Melis: Üç tarafı denizlerle çevrili olup denize böyle sırtını dönmüş bir toplum olduğumuza inanamıyorum.
Gizem: Maalesef öyle... Var mı aklında çocukla seyahat etmek için güzel rotalar?
Melis: Olmaz mı! Eğer bütçeniz varsa Yunan adaları çok iyi seçenek. Şahane bir denize girip bol bol deniz ürünü yemek için...
Gizem: Daha önce deneyimlediğim kruvaziyer turlarını önerebilirim ben de. O gemiler yüzen birer otel adeta, her sabah başka bir kıyıda, adada uyanmak muhteşem bir duygu. Çocuklarla bavul topla, boşalt, yola çık derdi de olmuyor.
Melis: Güzel tavsiye. Biraz daha az bütçeniz var ve vizeniz yoksa Mısır ya da Karadağ gibi vize istemeyen yerlere gidilebilir. Onun dışında zaten bizim sahillerimiz muhteşem ama İstanbul’da yaşayan ve böyle bir tatil planlayacak imkânı olmayanlara da önerim var.
Gizem: Hah, işte bana geliyor bu öneri, bekliyorum.
Melis: Biz bir sene 3 gece kalmak için Kerpe’ye gitmiştik.
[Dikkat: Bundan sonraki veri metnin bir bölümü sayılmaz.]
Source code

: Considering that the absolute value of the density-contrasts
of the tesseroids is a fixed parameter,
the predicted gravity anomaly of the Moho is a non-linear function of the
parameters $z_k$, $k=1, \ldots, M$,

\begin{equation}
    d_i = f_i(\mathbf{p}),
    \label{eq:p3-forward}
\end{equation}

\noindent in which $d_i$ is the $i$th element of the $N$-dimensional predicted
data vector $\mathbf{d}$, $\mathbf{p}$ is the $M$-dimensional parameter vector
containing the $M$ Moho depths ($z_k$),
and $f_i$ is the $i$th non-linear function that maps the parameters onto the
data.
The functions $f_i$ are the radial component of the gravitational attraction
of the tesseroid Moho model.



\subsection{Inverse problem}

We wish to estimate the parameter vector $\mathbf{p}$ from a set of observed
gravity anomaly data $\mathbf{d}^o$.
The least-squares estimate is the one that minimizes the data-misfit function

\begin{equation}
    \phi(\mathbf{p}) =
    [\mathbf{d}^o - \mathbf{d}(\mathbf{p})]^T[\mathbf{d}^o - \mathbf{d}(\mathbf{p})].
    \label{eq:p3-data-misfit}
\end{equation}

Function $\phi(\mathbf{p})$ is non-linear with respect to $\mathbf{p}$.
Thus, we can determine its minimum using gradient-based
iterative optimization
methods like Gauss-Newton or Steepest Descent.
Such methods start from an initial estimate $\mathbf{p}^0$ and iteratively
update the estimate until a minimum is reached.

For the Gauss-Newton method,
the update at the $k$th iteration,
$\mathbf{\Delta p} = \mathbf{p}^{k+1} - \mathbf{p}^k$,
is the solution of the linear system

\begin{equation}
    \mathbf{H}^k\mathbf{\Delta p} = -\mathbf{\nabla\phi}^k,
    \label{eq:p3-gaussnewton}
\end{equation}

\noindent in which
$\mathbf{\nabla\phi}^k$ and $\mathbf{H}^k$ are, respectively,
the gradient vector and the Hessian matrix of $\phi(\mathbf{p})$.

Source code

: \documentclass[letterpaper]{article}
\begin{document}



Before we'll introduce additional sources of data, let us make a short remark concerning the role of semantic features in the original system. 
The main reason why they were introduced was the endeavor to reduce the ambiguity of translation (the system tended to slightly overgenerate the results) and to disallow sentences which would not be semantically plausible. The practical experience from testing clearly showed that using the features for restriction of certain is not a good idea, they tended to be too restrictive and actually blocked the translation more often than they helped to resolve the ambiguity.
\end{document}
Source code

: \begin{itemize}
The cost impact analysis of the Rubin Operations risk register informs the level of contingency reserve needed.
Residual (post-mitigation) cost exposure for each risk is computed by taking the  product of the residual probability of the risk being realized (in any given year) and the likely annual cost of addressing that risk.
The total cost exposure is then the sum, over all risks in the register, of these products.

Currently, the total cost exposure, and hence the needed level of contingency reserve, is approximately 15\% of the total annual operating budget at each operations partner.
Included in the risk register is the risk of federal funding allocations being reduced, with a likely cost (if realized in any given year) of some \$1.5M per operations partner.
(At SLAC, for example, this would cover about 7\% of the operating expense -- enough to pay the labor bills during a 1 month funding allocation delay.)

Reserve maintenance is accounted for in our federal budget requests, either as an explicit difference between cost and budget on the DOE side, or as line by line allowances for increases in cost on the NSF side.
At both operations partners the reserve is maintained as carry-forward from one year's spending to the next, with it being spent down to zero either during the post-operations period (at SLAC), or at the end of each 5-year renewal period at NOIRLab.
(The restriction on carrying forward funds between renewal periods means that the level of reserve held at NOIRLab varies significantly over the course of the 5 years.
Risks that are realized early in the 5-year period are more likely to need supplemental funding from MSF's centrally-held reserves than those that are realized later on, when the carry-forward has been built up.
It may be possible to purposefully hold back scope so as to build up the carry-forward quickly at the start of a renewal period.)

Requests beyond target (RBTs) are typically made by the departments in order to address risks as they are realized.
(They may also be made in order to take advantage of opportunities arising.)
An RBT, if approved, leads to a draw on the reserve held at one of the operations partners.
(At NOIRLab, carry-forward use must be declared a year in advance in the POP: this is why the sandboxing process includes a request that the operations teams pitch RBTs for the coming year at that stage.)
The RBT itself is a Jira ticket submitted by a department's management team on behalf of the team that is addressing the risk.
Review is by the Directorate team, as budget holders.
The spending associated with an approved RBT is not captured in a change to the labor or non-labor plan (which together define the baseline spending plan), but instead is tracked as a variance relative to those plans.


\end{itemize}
Bir hafta önceden rezervasyon yapıp pansiyonda kaldık. Denizi sığ, ılık, az tuzlu ve plajı kumdu. Çocuklar bayılmıştı.
Gizem: Aa, biliyorum orayı. Hatta sörf de yapılıyor. Çocukların yaşı biraz büyük olan aileler bunu da deneyebilir, farklı bir macera olur. Kandıra Kerpe’de Danube Surfhouse&Academy var, ilk lisanslı kadın sörfçümüz Aleyna Hadımoğlu’nun babasının kurduğu bir okul. Röportaj yaptığımda bölgedeki tüm çocukları sörfle tanıştırdıklarını, herkese kapılarının açık olduğunu söylemişti.